И тихо обняла таинственная ночь,
Седого Хаоса пленительная дочь.
<…>
Вам, горы и леса дремучие, привет!
Обломки хаоса, откуда создан свет,
Богатыри-друзья, насыщенные днями,
Засовы хаоса задвинулись за вами!
Но ключ таинственный в груди у вас, как встарь,
Клокочет, жизнь лия на всю земную тварь.
Не иссякает жизнь в могучем вашем лоне.
<…>
Молю: даруйте мне божественную власть
Зажечь в душе своей пылающую страсть,
Чтоб я впитал в себя полынь вселенской муки,
Чтоб радость обняли тоскующие руки,
Чтоб опьянен я был вином кипящих сил,
Чтоб тайны всех богов в себе самом открыл.
(Перевод О. Румера)
Перевод так себе, оригинал лучше. Но и по переводу видно, что ключевой символ этого стихотворения, многократно усиленный синонимами и метафорами, — мощь, сила, могущество.
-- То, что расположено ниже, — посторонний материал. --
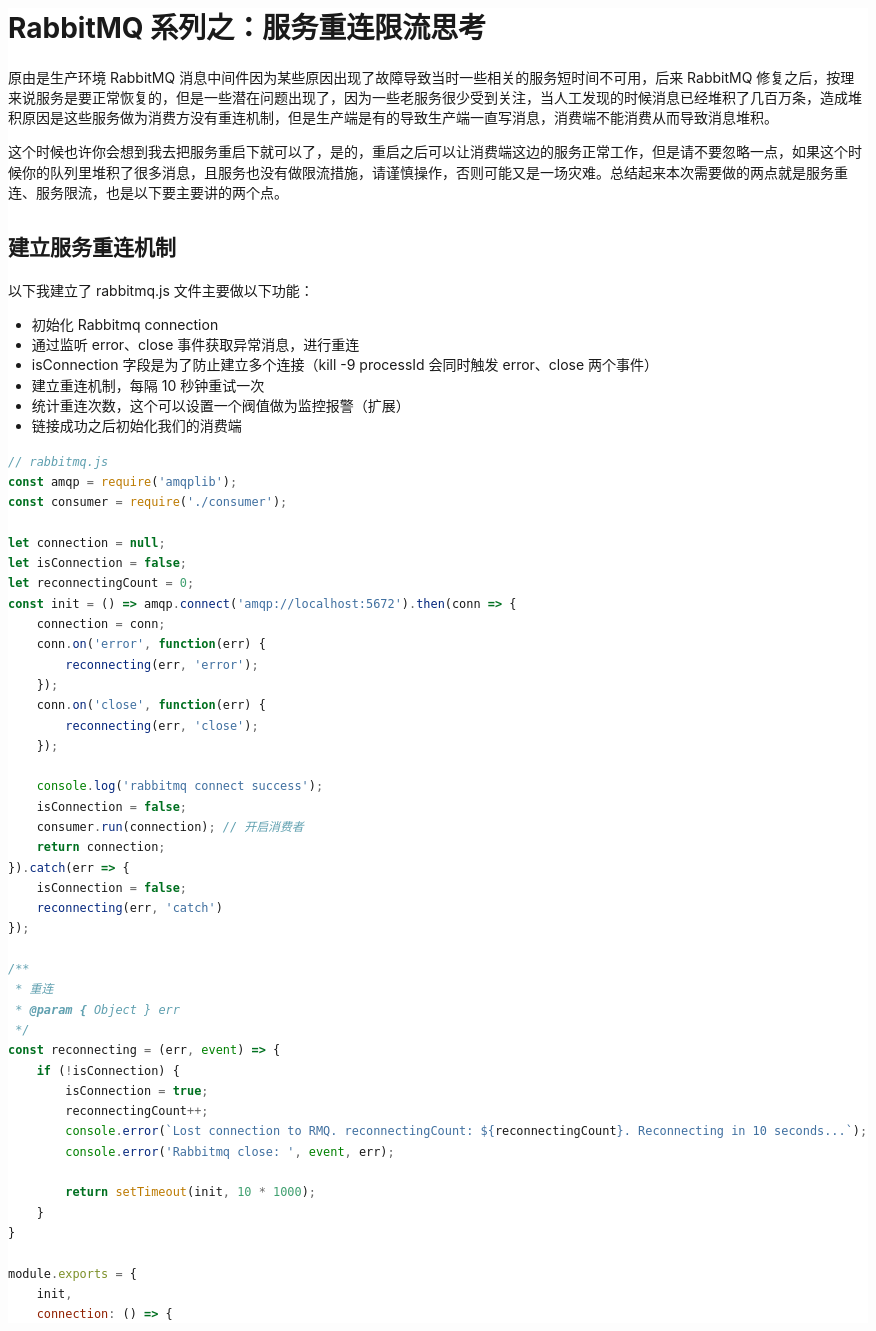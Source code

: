 # RabbitMQ 系列之：服务重连限流思考

原由是生产环境 RabbitMQ 消息中间件因为某些原因出现了故障导致当时一些相关的服务短时间不可用，后来 RabbitMQ 修复之后，按理来说服务是要正常恢复的，但是一些潜在问题出现了，因为一些老服务很少受到关注，当人工发现的时候消息已经堆积了几百万条，造成堆积原因是这些服务做为消费方没有重连机制，但是生产端是有的导致生产端一直写消息，消费端不能消费从而导致消息堆积。

这个时候也许你会想到我去把服务重启下就可以了，是的，重启之后可以让消费端这边的服务正常工作，但是请不要忽略一点，如果这个时候你的队列里堆积了很多消息，且服务也没有做限流措施，请谨慎操作，否则可能又是一场灾难。总结起来本次需要做的两点就是服务重连、服务限流，也是以下要主要讲的两个点。

## 建立服务重连机制

以下我建立了 rabbitmq.js 文件主要做以下功能：

* 初始化 Rabbitmq connection
* 通过监听 error、close 事件获取异常消息，进行重连
* isConnection 字段是为了防止建立多个连接（kill -9 processId 会同时触发 error、close 两个事件）
* 建立重连机制，每隔 10 秒钟重试一次
* 统计重连次数，这个可以设置一个阀值做为监控报警（扩展）
* 链接成功之后初始化我们的消费端

```js
// rabbitmq.js
const amqp = require('amqplib');
const consumer = require('./consumer');

let connection = null;
let isConnection = false;
let reconnectingCount = 0;
const init = () => amqp.connect('amqp://localhost:5672').then(conn => {
    connection = conn;
    conn.on('error', function(err) {
        reconnecting(err, 'error');
    });
    conn.on('close', function(err) {
        reconnecting(err, 'close');
    });

    console.log('rabbitmq connect success');
    isConnection = false;
    consumer.run(connection); // 开启消费者
    return connection;
}).catch(err => {
    isConnection = false;
    reconnecting(err, 'catch')
});

/**
 * 重连
 * @param { Object } err 
 */
const reconnecting = (err, event) => {
    if (!isConnection) {
        isConnection = true;
        reconnectingCount++;
        console.error(`Lost connection to RMQ. reconnectingCount: ${reconnectingCount}. Reconnecting in 10 seconds...`);
        console.error('Rabbitmq close: ', event, err);
        
        return setTimeout(init, 10 * 1000);
    }
}

module.exports = {
    init,
    connection: () => {
```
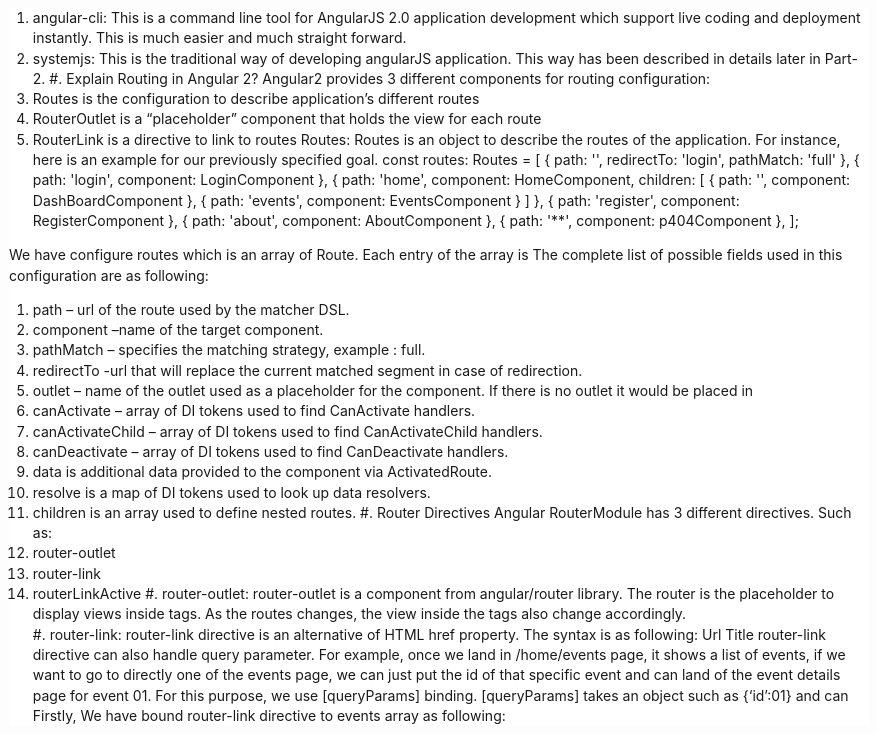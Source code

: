 1.  angular-cli: This is a command line tool for AngularJS 2.0 application development which support live coding and deployment instantly. This is much easier and much straight forward.
2.  systemjs: This is the traditional way of developing angularJS application. This way has been described in details later in Part-2.
    #. Explain Routing in Angular 2?
    Angular2 provides 3 different components for routing configuration:
3.  Routes is the configuration to describe application’s different routes
4.  RouterOutlet is a “placeholder” component that holds the view for each route
5.  RouterLink is a directive to link to routes
    Routes:
    Routes is an object to describe the routes of the application. For instance, here is an example for our previously specified goal.
    const routes: Routes = [
    { path: '', redirectTo: 'login', pathMatch: 'full' },
    { path: 'login', component: LoginComponent },
    {
    path: 'home', component: HomeComponent,
    children: [
    { path: '', component: DashBoardComponent },
    { path: 'events', component: EventsComponent }
    ]
    },
    { path: 'register', component: RegisterComponent },
    { path: 'about', component: AboutComponent },
    { path: '\*\*', component: p404Component },
    ];

We have configure routes which is an array of Route. Each entry of the array is The complete list of possible fields used in this configuration are as following:

1.  path – url of the route used by the matcher DSL.
2.  component –name of the target component.
3.  pathMatch – specifies the matching strategy, example : full.
4.  redirectTo -url that will replace the current matched segment in case of redirection.
5.  outlet – name of the outlet used as a placeholder for the component. If there is no outlet it would be placed in <router-outlet>
6.  canActivate – array of DI tokens used to find CanActivate handlers.
7.  canActivateChild – array of DI tokens used to find CanActivateChild handlers.
8.  canDeactivate – array of DI tokens used to find CanDeactivate handlers.
9.  data is additional data provided to the component via ActivatedRoute.
10. resolve is a map of DI tokens used to look up data resolvers.
11. children is an array used to define nested routes.
    #. Router Directives
    Angular RouterModule has 3 different directives. Such as:
12. router-outlet
13. router-link
14. routerLinkActive
    #. router-outlet: router-outlet is a component from angular/router library.
    The router is the placeholder to display views inside <router-outlet> tags. As the routes changes, the view inside the <router-outlet> tags also change accordingly.
    <div class="container-fluid">
        <router-outlet></router-outlet>
    </div>
     #. router-link: router-link directive is an alternative of HTML href property. The syntax is as following:
    <a [routerLink]="['/url']">Url Title</a>
    router-link directive can also handle query parameter.
    For example, once we land in /home/events page, it shows a list of events, if we want to go to directly one of the events page, we can just put the id of that specific event and can land of the event details page for event 01.
    For this purpose, we use [queryParams] binding. [queryParams] takes an object such as {‘id’:01} and can
    Firstly, We have bound router-link directive to events array as following:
Лирический герой удаляется из города в горы, в ночной лес, чтобы получить эту стихийную мощь. Источник, из которого он хочет приобщиться силы, — природа, не укрощенная цивилизацией. Это хаос, существовавший еще до творения (в ходе которого Всевышний, как известно, установил порядок и границы между явлениями). Хаос пугает и притягивает, опьяняет, приводит в экстаз. Личность поэта разрастается до границ Вселенной и растворяется, сливаясь с ней. До Черниховского и Ницше об этом размышляли многие романтики. Тютчев, например:
О чем ты воешь, ветр ночной?
О чем так сетуешь безумно?
<…>
О, страшных песен сих не пой
Про древний хаос, про родимый!
Как жадно мир души ночной
Внимает повести любимой!
Из смертной рвется он груди,
Он с беспредельным жаждет слиться!..
О, бурь уснувших не буди —
Под ними хаос шевелится!..
Тютчев тоже знал соблазны хаоса, но он их боялся. У него было достаточно разумения, чтобы бояться хаоса и безумия. Потом это разумение кончилось, и началась поэтизация безумия. (Вернее, это логические этапы — в истории европейской культуры разные романтические идеи не шли в такой последовательности, Ницше писал уже после Тютчева и его не знал.)